→ TASK GOAL
Write out the stretch of lines below that begins at the line with "- Prompt-injection defense" and ends at the line with "tier (2 VMs):**", including both, exactly as given and nothing more.

→ SUPPLIED RECORDS

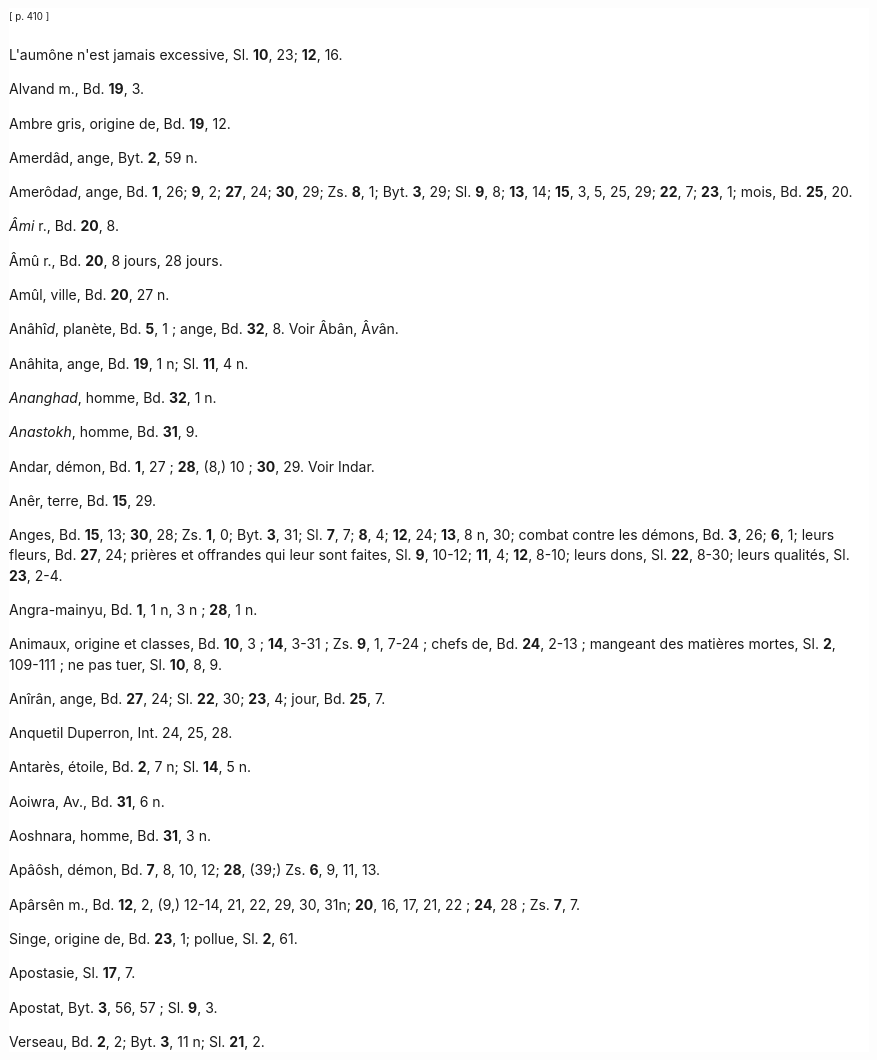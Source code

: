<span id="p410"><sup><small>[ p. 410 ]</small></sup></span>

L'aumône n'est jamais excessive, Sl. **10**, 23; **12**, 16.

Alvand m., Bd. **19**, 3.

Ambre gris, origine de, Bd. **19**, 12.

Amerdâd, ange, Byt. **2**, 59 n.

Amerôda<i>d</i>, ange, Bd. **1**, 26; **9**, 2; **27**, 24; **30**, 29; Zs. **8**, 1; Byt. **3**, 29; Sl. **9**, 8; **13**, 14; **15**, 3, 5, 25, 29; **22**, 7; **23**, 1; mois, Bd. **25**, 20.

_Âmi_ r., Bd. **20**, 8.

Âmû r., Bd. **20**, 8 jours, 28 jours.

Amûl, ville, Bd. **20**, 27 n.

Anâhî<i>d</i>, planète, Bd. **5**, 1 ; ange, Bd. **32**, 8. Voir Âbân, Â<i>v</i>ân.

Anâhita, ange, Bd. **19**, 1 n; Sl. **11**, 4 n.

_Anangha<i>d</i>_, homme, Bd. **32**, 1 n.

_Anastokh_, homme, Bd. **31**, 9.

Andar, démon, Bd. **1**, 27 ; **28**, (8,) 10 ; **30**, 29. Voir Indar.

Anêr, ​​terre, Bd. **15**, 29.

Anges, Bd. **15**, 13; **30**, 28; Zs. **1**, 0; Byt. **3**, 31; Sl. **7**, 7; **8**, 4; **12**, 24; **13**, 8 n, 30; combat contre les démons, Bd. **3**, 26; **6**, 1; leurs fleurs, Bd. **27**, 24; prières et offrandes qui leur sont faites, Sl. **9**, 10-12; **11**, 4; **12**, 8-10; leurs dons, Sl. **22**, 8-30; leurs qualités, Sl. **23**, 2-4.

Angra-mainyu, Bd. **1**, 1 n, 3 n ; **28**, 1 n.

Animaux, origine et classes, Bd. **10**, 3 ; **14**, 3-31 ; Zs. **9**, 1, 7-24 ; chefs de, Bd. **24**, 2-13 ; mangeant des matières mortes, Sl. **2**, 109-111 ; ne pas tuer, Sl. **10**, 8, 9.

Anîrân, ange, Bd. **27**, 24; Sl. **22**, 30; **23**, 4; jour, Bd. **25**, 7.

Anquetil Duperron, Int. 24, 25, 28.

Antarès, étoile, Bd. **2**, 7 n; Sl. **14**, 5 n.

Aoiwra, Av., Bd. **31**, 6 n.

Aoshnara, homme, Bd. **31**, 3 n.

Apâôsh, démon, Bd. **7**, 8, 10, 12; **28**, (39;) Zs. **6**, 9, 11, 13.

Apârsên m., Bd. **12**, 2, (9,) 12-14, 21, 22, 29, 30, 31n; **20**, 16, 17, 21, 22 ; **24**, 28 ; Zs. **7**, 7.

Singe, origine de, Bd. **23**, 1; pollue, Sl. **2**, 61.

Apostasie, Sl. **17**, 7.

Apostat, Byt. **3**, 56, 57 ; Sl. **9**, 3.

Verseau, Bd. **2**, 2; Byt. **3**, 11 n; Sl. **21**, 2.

* * *

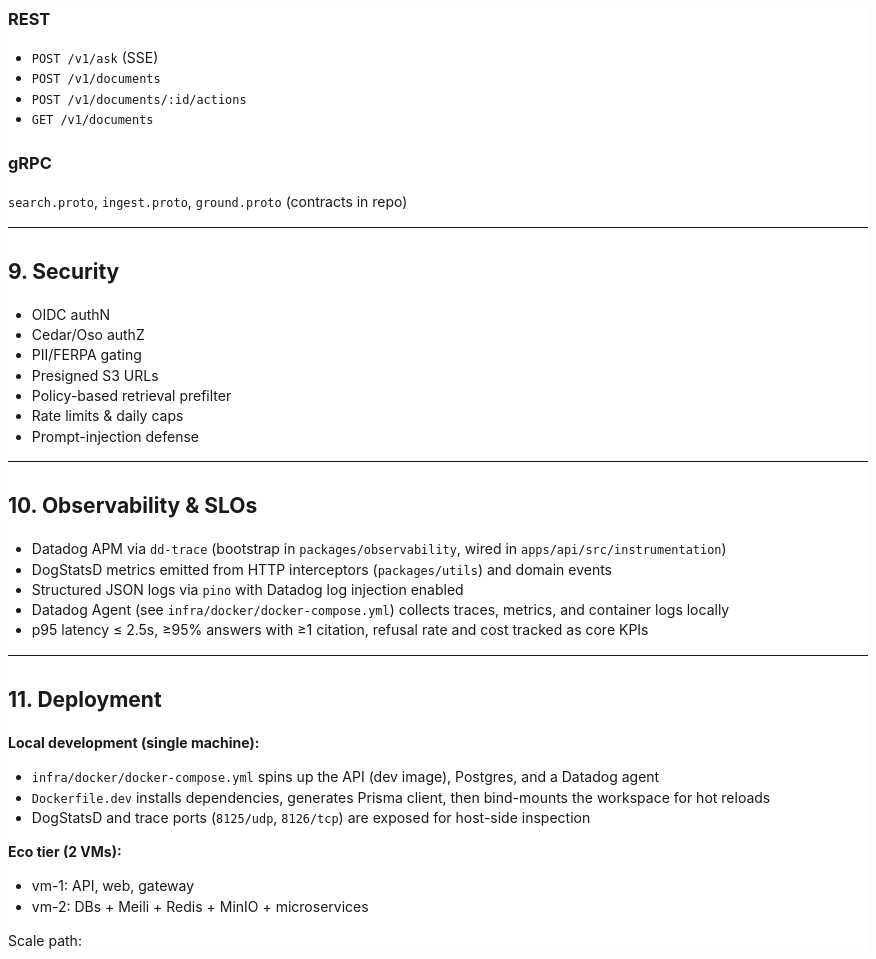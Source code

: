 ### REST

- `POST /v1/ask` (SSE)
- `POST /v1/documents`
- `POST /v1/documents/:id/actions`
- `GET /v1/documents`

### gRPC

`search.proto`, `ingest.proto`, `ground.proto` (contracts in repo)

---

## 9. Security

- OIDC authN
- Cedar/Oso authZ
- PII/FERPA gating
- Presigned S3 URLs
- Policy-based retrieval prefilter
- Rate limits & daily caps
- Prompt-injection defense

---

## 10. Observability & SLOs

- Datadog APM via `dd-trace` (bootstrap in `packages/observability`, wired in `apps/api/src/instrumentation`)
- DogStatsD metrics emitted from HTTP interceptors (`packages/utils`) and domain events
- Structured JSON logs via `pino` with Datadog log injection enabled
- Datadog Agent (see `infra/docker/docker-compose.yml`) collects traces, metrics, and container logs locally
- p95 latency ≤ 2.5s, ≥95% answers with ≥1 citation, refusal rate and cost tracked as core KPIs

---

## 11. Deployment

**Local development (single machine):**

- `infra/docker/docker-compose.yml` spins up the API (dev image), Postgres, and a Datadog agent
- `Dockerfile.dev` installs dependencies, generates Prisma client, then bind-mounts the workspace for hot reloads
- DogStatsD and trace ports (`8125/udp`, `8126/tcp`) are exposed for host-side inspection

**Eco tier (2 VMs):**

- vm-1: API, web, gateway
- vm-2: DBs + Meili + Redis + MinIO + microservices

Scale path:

→ YOUR RESPONSE
- Prompt-injection defense

---

## 10. Observability & SLOs

- Datadog APM via `dd-trace` (bootstrap in `packages/observability`, wired in `apps/api/src/instrumentation`)
- DogStatsD metrics emitted from HTTP interceptors (`packages/utils`) and domain events
- Structured JSON logs via `pino` with Datadog log injection enabled
- Datadog Agent (see `infra/docker/docker-compose.yml`) collects traces, metrics, and container logs locally
- p95 latency ≤ 2.5s, ≥95% answers with ≥1 citation, refusal rate and cost tracked as core KPIs

---

## 11. Deployment

**Local development (single machine):**

- `infra/docker/docker-compose.yml` spins up the API (dev image), Postgres, and a Datadog agent
- `Dockerfile.dev` installs dependencies, generates Prisma client, then bind-mounts the workspace for hot reloads
- DogStatsD and trace ports (`8125/udp`, `8126/tcp`) are exposed for host-side inspection

**Eco tier (2 VMs):**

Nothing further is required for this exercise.